We love antiques for the character and style they bring to our homes, but have you considered how antiques are good for the planet as well? Here are a few of the ways antiques can help reduce your carbon footprint:
- Reduces landfill When you buy a new piece of furniture, as soon as it leaves the shop floor, its value immediately drops to almost half. Whereas an antique, with its history and quality of craftsmanship, will hold or increase its value as the years go by. Antique furniture was hand made from properly seasoned timber, so the need to replace due to damage is minimal… compared to the average 15 year cycle of modern pieces. So where landfills are full of modern furniture from a well-known Scandinavian furniture giant, antiques are cherished in the home, kept in the family or re-sold.
- Reduces carbon emissions, Although many modern furniture makers are paving the way for a greener future, there are still many who mass produce pieces in large factories, often overseas, with large CO2 outputs.

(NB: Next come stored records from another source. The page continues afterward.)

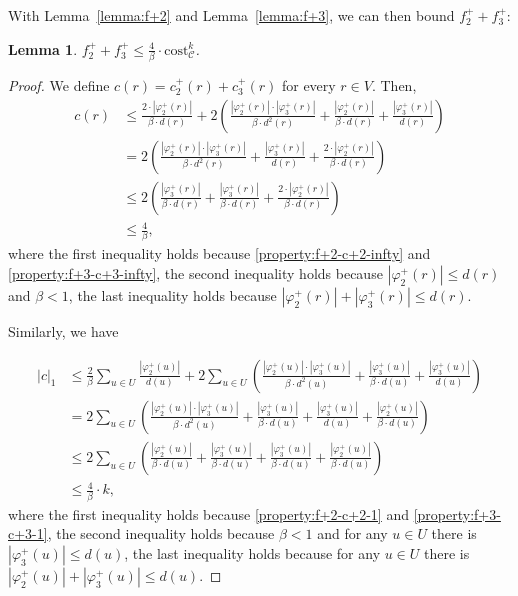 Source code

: \documentclass[11pt]{article}
\newcommand{\cost}{\mathrm{cost}}
\newtheorem{lemma}[theorem]{Lemma}
\newcommand{\calC}{{\mathcal{C}}}
\begin{document}
\begin{CJK*}{UTF8}{gbsn}
With Lemma~\ref{lemma:f+2} and Lemma~\ref{lemma:f+3}, we can then bound $f^+_2 + f^+_3$: 
\begin{lemma}
    $f^+_2 + f^+_3 \leq \frac4\beta \cdot \cost^k_\calC$. 
\end{lemma}
\begin{proof}
    We define $c(r) = c^+_2(r) + c^+_3(r)$ for every $r \in V$. Then,
{\begin{align*}
            c(r) &\leq \frac{2\cdot|\varphi^+_2(r)|}{\beta\cdot d(r)} + 2\left(\frac{|\varphi^+_2(r)|\cdot |\varphi^+_3(r)|}{\beta\cdot d^2(r)}  + \frac{|\varphi^+_2(r)|}{\beta\cdot d(r)} + \frac{|\varphi^+_3(r)|}{d(r)}\right)\\
            &= 2\left(\frac{|\varphi^+_2(r)|\cdot |\varphi^+_3(r)|}{\beta\cdot d^2(r)} + \frac{|\varphi^+_3(r)|}{d(r)} + \frac{2\cdot |\varphi^+_2(r)|}{\beta\cdot d(r)}\right)\\
            &\leq 2\left(\frac{|\varphi^+_3(r)|}{\beta\cdot d(r)} + \frac{|\varphi^+_3(r)|}{\beta \cdot d(r)} + \frac{2\cdot |\varphi^+_2(r)|}{\beta\cdot d(r)}\right)\\
            &\leq \frac{4}{\beta},
        \end{align*}
        where the first inequality holds because \ref{property:f+2-c+2-infty} and \ref{property:f+3-c+3-infty}, the second inequality holds because $|\varphi^+_2(r)| \leq d(r)$ and $\beta < 1$, the last inequality holds because $|\varphi^+_2(r)| + |\varphi^+_3(r)| \leq d(r)$.
    }

    
    Similarly, we have



\begin{align*}
            |c|_1 &\leq \frac2\beta\sum_{u \in U}\frac{|\varphi^+_2(u)|}{d(u)} + 2 \sum_{u \in U} \left(\frac{|\varphi^+_2(u)|\cdot|\varphi^+_3(u)|}{\beta \cdot d^2(u)} + \frac{|\varphi^+_3(u)|}{\beta \cdot d(u)} + \frac{|\varphi^+_3(u)|}{d(u)}\right) \\
            &= 2\sum_{u \in U} \left(\frac{|\varphi^+_2(u)|\cdot|\varphi^+_3(u)|}{\beta \cdot d^2(u)} + \frac{|\varphi^+_3(u)|}{\beta \cdot d(u)} + \frac{|\varphi^+_3(u)|}{d(u)} + \frac{|\varphi^+_2(u)|}{\beta \cdot d(u)}\right)\\
            &\leq 2\sum_{u \in U} \left(\frac{|\varphi^+_2(u)|}{\beta \cdot d(u)} + \frac{|\varphi^+_3(u)|}{\beta \cdot d(u)} + \frac{|\varphi^+_3(u)|}{\beta \cdot d(u)} + \frac{|\varphi^+_2(u)|}{\beta \cdot d(u)}\right)\\
            &\leq \frac{4}{\beta} \cdot k,
        \end{align*}
        where the first inequality holds because \ref{property:f+2-c+2-1} and \ref{property:f+3-c+3-1}, the second inequality holds because $\beta < 1$ and for any $u \in U$ there is $|\varphi^+_3(u)| \leq d(u)$, the last inequality holds because  for any $u \in U$ there is $|\varphi^+_2(u)| + |\varphi^+_3(u)| \leq d(u)$.



\end{proof}
\end{CJK*}
\end{document}
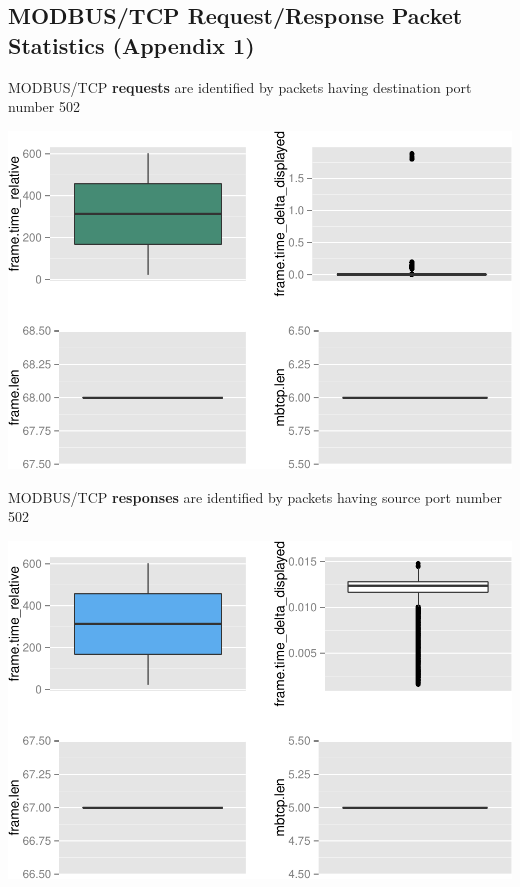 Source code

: \documentclass[]{article}
\begin{document}
\pagebreak

\subsection{MODBUS/TCP Request/Response Packet Statistics (Appendix
1)}\label{modbustcp-requestresponse-packet-statistics-appendix-1}

MODBUS/TCP \textbf{requests} are identified by packets having
destination port number 502

\begin{center}\includegraphics{sew_files/figure-latex/unnamed-chunk-16-1} \end{center}

\pagebreak

MODBUS/TCP \textbf{responses} are identified by packets having source
port number 502

\begin{center}\includegraphics{sew_files/figure-latex/unnamed-chunk-18-1} \end{center}
\end{document}
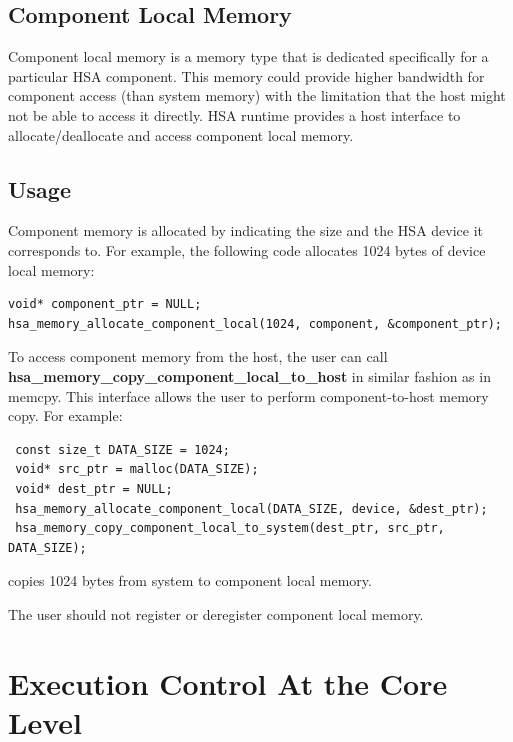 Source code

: \documentclass{book}
\newcommand{\reffun}[1]{\textbf{#1}}
\begin{document}


\hypertarget{coreapi_device_memory}{}\subsection{Component Local
  Memory}\label{coreapi_device_memory}

Component local memory is a memory type that is dedicated specifically
for a particular HSA component. This memory could provide higher
bandwidth for component access (than system memory) with the
limitation that the host might not be able to access it directly. HSA
runtime provides a host interface to allocate/deallocate and access
component local memory.



\hypertarget{coreapi_device_memory_usage}{}\subsection{Usage}\label{coreapi_device_memory_usage}

Component memory is allocated by indicating the size and the HSA
device it corresponds to. For example, the following code allocates
1024 bytes of device local memory:

\begin{lstlisting}
void* component_ptr = NULL;
hsa_memory_allocate_component_local(1024, component, &component_ptr);
\end{lstlisting}

To access component memory from the host, the user can call
\reffun{hsa\_memory\_copy\_component\_local\_to\_host} in similar
fashion as in memcpy. This interface allows the user to
perform component-\/to-\/host memory copy. For example:

\begin{lstlisting}
 const size_t DATA_SIZE = 1024;
 void* src_ptr = malloc(DATA_SIZE);
 void* dest_ptr = NULL;
 hsa_memory_allocate_component_local(DATA_SIZE, device, &dest_ptr);
 hsa_memory_copy_component_local_to_system(dest_ptr, src_ptr, DATA_SIZE);
\end{lstlisting}

copies 1024 bytes from system to component local memory.

The user should not register or deregister component local memory.


\hypertarget{coreapi_coredebug}{}\section{Execution Control
  At the Core Level}\label{coreapi_coredebug}
\end{document}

In 2010, LAPADA and other trade bodies commissioned Carbon Clear to produce a study that tested the difference in level of emissions between modern and antique furniture. It was a thorough study, which took into account a range of factors including raw materials, manufacturing, transportation and disposal. The findings were alarming; a new chest of drawers will have a carbon impact up to sixteen times higher than an antique chest of drawers!
- Supports local business. With so much of the UK retail sector now being online, many high street shops are being boarded up, and we are losing a sense of community. Antique dealers are local independent retailers in a high street threatened by the big chains. Many of these dealers, whilst still maintaining a good web presence, have kept their physical shops. They are aware that it’s essential to have a gallery or showroom space for customers to come and view their potential purchases.
- Preserves our heritage for future generations Antique furniture creates a wonderful picture of the period from which it was made, reflecting social history and domestic lives. The varying styles and methods of manufacture are a window to the past, whether it is a Georgian commode for the bedroom or a butler’s tray for the dining room. The genius of a Chippendale design still influences designers to this day.
- They make you happy! In addition to being good for the planet, antiques are good for you too: ever stroked the silky patina of an early oak coffer? Smelt the lingering scent of turmeric from a William & Mary spice cabinet? Admired the perfect proportions of a Georgian bureau? There is no greater pleasure – and when you are lucky enough to cherish an antique in your own home, this is something that you can experience every day.